News: Army Guard prepares for role in Haiti
Story by Sgt. 1st Class Jon Soucy
ARLINGTON, Va. — As humanitarian relief continues in Haiti, the Army National Guard stands ready to provide personnel and equipment to support the mission, senior Army Guard officials said today.
"We stand by ready, willing and able to assist as soon as they sort out what the requirements are and what they want the Army Guard to fill," said Army Col.
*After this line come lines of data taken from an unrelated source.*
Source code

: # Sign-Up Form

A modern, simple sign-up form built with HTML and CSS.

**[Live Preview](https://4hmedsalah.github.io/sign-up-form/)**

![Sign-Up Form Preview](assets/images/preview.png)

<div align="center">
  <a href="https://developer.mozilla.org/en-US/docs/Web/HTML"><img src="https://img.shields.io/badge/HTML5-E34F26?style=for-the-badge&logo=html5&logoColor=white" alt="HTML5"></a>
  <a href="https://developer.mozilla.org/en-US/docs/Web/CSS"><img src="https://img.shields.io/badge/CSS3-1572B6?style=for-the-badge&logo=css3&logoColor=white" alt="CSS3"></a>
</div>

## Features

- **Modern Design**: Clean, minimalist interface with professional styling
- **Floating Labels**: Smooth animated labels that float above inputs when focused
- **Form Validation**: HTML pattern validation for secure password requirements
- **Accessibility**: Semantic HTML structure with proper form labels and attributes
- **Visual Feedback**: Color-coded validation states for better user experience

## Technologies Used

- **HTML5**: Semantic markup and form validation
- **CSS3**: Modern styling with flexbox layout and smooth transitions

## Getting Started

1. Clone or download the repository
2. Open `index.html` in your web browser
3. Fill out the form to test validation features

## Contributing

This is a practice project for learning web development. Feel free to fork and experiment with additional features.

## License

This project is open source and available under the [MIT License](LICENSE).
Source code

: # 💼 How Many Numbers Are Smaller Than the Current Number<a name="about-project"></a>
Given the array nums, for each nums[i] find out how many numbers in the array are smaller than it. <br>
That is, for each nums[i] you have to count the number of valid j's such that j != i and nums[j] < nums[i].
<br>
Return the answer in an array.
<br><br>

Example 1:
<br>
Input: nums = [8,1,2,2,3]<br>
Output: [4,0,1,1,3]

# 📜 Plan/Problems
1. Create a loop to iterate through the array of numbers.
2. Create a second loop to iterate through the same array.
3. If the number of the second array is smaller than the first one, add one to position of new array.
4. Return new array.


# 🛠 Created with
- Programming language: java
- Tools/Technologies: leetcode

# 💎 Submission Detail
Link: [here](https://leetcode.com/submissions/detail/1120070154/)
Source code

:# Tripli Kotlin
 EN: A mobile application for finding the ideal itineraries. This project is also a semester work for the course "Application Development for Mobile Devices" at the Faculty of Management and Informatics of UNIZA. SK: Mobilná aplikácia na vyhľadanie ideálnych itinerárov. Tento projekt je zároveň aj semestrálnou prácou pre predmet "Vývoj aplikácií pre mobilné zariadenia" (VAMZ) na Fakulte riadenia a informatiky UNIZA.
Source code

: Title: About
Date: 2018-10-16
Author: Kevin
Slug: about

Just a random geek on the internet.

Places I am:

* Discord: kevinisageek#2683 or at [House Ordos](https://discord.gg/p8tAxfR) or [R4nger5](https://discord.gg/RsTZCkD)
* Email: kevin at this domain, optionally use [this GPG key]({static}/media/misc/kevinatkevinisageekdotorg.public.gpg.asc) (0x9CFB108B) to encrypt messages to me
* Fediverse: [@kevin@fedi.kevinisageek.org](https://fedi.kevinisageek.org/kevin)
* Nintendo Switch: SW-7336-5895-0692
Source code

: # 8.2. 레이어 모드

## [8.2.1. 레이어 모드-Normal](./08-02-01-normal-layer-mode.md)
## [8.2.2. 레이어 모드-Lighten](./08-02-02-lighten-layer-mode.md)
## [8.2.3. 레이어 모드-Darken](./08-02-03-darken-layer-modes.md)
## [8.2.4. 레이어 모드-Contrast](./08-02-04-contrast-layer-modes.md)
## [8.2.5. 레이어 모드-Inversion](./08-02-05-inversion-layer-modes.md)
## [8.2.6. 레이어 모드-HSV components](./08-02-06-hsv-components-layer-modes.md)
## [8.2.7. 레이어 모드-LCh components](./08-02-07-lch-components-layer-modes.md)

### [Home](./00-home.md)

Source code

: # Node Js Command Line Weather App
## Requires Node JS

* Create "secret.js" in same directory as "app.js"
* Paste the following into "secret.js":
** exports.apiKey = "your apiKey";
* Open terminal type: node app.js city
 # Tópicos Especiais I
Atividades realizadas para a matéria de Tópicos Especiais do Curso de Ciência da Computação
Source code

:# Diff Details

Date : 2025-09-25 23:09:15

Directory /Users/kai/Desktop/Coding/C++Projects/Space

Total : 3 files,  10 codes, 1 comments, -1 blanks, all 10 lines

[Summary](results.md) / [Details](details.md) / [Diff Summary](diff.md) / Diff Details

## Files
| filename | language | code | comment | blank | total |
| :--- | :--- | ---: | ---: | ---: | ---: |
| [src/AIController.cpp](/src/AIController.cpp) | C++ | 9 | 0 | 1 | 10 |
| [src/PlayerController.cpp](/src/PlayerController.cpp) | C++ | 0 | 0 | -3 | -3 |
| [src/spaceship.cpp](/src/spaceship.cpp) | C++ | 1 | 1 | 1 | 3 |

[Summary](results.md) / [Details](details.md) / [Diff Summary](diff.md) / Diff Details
David Aycock, deputy chief of staff of operations for the Army Guard.
Currently, a Puerto Rico Army National Guard unit is the only Army Guard unit participating in relief operations in Haiti.
"The Puerto Rico Army National Guard with three UH-60 Black Hawk helicopters and 13 personnel has been committed to the Haiti relief effort," said Aycock.
But there may be additional Army Guard assets sent to Haiti in the coming days.
"We were asked yesterday to look at our ability to provide a command and communications company out of a general support aviation battalion," said Aycock. "So, within the next 24 hours or so we may have a validated requirement for an aviation company to go down there."
Sending in the aviation company would provide additional Black Hawk helicopters as well as LUH-72A Lakota helicopters, said Aycock.
The missions currently being flown by the Puerto Rico unit in Haiti involve airlifting water and rescue equipment, movement of personnel and casualty evacuation, said Aycock.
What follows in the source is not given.